(Data excerpts)
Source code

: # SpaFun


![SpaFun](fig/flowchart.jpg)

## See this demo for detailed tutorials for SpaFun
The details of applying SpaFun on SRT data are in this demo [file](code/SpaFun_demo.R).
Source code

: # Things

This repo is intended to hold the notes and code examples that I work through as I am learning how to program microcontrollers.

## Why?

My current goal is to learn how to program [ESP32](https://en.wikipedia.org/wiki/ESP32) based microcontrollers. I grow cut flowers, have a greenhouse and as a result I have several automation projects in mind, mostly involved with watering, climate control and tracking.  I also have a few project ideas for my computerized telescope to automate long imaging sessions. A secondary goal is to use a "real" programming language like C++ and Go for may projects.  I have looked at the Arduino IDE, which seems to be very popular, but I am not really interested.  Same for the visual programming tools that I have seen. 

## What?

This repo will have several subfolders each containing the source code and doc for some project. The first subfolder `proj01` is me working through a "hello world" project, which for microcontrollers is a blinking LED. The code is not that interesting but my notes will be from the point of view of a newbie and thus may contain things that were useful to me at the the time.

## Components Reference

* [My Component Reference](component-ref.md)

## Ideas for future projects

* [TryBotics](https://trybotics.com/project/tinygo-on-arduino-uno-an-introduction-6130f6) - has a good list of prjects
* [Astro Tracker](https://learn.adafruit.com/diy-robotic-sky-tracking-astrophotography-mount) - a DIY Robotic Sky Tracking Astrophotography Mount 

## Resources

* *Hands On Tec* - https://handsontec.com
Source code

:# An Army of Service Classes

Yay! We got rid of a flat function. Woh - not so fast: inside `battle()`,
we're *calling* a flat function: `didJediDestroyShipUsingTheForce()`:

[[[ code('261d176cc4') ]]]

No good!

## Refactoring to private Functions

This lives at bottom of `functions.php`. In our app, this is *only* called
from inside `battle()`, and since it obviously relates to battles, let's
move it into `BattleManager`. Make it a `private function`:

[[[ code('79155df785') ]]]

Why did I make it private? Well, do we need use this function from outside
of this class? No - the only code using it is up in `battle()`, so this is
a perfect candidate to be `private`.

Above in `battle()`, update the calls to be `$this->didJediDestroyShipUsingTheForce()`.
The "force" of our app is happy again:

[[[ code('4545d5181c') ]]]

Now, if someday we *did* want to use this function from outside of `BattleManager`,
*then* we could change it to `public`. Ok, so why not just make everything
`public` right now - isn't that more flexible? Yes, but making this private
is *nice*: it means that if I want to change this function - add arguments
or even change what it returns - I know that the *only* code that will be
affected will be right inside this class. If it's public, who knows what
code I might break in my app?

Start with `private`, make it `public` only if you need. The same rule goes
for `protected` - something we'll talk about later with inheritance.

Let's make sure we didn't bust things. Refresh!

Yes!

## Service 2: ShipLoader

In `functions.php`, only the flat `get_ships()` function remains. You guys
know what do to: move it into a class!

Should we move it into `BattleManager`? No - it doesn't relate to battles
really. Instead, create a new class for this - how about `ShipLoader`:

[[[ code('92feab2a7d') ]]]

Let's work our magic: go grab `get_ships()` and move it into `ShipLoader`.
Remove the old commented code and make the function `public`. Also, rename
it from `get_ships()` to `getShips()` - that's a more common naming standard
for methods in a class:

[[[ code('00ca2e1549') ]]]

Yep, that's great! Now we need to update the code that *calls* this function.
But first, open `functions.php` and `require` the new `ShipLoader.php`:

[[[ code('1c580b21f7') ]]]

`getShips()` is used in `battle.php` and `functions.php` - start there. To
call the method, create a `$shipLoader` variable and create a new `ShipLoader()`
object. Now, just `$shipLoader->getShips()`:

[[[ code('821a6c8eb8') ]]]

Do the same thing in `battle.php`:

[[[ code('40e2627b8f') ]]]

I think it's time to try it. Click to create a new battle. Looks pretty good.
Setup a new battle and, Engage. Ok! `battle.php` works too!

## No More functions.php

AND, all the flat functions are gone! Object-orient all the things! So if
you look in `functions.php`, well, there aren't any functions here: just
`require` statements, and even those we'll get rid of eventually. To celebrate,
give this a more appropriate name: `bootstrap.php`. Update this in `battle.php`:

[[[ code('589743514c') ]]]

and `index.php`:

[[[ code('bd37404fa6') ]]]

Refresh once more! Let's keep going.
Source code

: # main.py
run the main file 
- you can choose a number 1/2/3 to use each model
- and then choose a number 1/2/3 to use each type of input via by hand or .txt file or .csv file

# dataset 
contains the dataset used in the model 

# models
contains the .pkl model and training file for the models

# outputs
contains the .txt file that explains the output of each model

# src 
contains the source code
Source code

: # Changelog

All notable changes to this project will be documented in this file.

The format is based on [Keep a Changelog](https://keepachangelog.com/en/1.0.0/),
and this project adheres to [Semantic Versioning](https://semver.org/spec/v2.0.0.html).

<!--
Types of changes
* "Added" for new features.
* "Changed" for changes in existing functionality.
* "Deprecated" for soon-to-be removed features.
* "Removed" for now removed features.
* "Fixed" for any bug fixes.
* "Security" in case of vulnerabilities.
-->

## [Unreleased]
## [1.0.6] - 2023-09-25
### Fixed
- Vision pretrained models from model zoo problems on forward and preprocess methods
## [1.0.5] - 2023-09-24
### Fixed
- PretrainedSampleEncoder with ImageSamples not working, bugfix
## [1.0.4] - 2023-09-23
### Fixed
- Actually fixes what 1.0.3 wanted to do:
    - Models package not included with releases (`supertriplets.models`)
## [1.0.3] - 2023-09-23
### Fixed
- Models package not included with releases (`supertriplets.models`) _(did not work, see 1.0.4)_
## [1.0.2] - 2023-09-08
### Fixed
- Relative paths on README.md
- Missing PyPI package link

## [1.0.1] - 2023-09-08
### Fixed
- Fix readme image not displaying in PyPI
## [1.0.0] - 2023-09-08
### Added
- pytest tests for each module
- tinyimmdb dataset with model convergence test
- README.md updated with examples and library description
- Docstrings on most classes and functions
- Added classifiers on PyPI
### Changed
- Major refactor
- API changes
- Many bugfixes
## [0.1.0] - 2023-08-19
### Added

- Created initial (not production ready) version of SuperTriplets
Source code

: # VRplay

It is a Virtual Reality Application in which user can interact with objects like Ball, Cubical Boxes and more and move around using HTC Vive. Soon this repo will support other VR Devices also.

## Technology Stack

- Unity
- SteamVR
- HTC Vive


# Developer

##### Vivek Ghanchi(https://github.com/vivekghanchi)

● **Problem description**
Across the preceding records, count the lines with the word "Reference" in them and give that figure alone.

● **Task answer**
2